焦處長被帶出去後,劉保國還用他那懷疑的目光看著齊大庸。
莫小蘋說:「劉隊,別這樣。焦處長在目標題上都是高分值。」
齊大庸悠悠地說:「栽贓?陷害?我齊大庸沒那本事!」
「我沒那意思。我是想,怎麼會是焦處長?」劉保國連忙解釋。
「你不還是那意思嗎?我也不明白怎麼會是焦處長!是測謊儀說的,就是他!」齊大庸有些氣哼哼的。
莫小蘋說:「焦處長是在分行例行對賬後的第九天作的案,作案動機是為了他兒子,美元存銀行了。他的兒子不是在塔基隊踢球嗎?技術不行,要被轉會,得花錢送禮。可能是這麼回事。」
見劉保國愣在那兒不走,齊大庸說:「愣著幹什麼?查去吧!」
劉保國問:「那,姚婷還測嗎?」
「測!」齊大庸很堅決,「這對姚婷有好處,也給大家一個交代,上次她情緒不穩定,還沒接觸到目標題就沒法進行下去了。接著測,一個是可以印證對焦處長的測試,還能從技術上排除她的嫌疑。小莫,你不是總想找機會鍛煉嗎?」
莫小蘋正低頭查看手機上有沒有寧寧的信息,沒聽見齊大庸的話。
「小莫!你這是怎麼了?有什麼事嗎?」齊大庸提高了音量。
「沒事!沒事!師傅,你剛才說什麼?」莫小蘋這才回過神來。
「你不是總想找機會鍛煉嗎?給你一個機會,你單獨給姚婷測謊吧!」齊大庸說。
姚婷的情緒平靜下來了,自始至終很配合。莫小蘋只用了半個小時就結束了測試。
齊大庸和莫小蘋一起對電腦記錄的數據作了仔細的分析,排除了姚婷的嫌疑。
在莫小蘋對姚婷進行測試的時候,前去各儲蓄所調取監控錄像的偵查員也有了收穫。從錄像帶上看,分行美元被盜的第二天,焦處長用他妻子的名字存了三十萬美元。幾天後,寧全福的戶頭上被存入了十萬美元。存款辦理人正是焦處長。
在證據面前,焦處長低下了頭:「唉!原以為足球能讓兒子出人頭地,誰知道,足球是個無底洞,把全家都搭進去也填不滿!」
焦處長還沒從部隊復原的時候,兒子就喜歡上了踢足球。喜歡就喜歡吧,不能當飯碗,但能鍛煉身體呢,焦處長鼓勵兒子。誰知道,兒子的球越踢野心越大,眼看著小夥伴都進了職業隊,他也要進,本來家裡積蓄就不多,可是為了兒子的前途,焦處長咬咬牙,花錢進貢,讓兒子進了塔基隊。

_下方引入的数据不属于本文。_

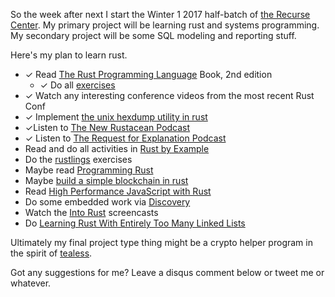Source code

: So the week after next I start the Winter 1 2017 half-batch of [the Recurse Center](https://www.recurse.com/). My primary project will be learning rust and systems programming. My secondary project will be some SQL modeling and reporting stuff.

Here's my plan to learn rust.

- ✓ Read [The Rust Programming Language](https://doc.rust-lang.org/stable/book/second-edition) Book, 2nd edition
  - ✓ Do all [exercises](https://github.com/focusaurus/rust-basics)
- ✓ Watch any interesting conference videos from the most recent Rust Conf
- ✓ Implement [the unix hexdump utility in rust](https://github.com/focusaurus/rust-basics/tree/master/hex_dump)
- ✓Listen to [The New Rustacean Podcast](http://www.newrustacean.com/)
- ✓ Listen to [The Request for Explanation Podcast](https://request-for-explanation.github.io/podcast/)
- Read and do all activities in [Rust by Example](https://rustbyexample.com/custom_types.html) 
- Do the [rustlings](https://github.com/carols10cents/rustlings) exercises
- Maybe read [Programming Rust](https://www.safaribooksonline.com/library/view/programming-rust/9781491927274/titlepage01.html)
- Maybe [build a simple blockchain in rust](https://hackernoon.com/learn-blockchains-by-building-one-117428612f46)
- Read [High Performance JavaScript with Rust](https://github.com/ayasin/rust-talk)
- Do some embedded work via [Discovery](https://japaric.github.io/discovery/)
- Watch the [Into Rust](http://intorust.com/) screencasts
- Do [Learning Rust With Entirely Too Many Linked Lists](http://cglab.ca/~abeinges/blah/too-many-lists/book/)

Ultimately my final project type thing might be a crypto helper program in the spirit of [tealess](https://github.com/elastic/tealess).

Got any suggestions for me? Leave a disqus comment below or tweet me or whatever.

焦處長以為進了塔基就進了保險柜,誰知道競爭激烈,兒子的球技在塔基隊,是名副其實的「塔基」。處在塔基的隊員除了戰戰兢兢地踢球,剩下的就靠家裡給俱樂部老總「上貢」,以換取每年的一紙合同。
每年的貢金不斷上漲,從幾萬到十幾萬,焦處長被足球榨乾了,怎麼辦呢?動員兒子不踢了,兒子不甘心,再說,不踢球了,幹什麼呢?除了踢球,兒子什麼本事也沒有。於是,焦處長想到了那個錢箱。